EXERCISE INSTRUCTIONS:
Each line from the one containing "## Decreasing a key $O(\lg n)$" through the end of the data must be retyped exactly, and no other line.

----- EXTRACTED INFORMATION

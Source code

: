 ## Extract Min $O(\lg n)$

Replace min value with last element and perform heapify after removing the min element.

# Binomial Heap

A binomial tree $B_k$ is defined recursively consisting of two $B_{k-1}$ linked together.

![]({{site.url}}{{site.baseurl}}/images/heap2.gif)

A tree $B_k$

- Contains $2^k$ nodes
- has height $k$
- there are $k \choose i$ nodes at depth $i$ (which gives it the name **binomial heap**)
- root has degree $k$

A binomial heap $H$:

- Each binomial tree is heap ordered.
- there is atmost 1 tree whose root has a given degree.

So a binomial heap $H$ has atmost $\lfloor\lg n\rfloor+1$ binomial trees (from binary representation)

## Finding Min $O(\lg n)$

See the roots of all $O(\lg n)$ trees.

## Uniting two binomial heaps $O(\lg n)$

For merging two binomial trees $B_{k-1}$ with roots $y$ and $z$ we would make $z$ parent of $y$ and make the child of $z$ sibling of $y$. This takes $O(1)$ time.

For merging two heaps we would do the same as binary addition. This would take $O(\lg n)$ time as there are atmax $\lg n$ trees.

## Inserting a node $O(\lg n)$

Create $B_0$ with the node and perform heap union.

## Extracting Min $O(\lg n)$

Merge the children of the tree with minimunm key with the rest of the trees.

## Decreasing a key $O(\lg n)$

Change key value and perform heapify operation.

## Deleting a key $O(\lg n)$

----------

WRITTEN RESPONSE:
## Decreasing a key $O(\lg n)$

Change key value and perform heapify operation.

## Deleting a key $O(\lg n)$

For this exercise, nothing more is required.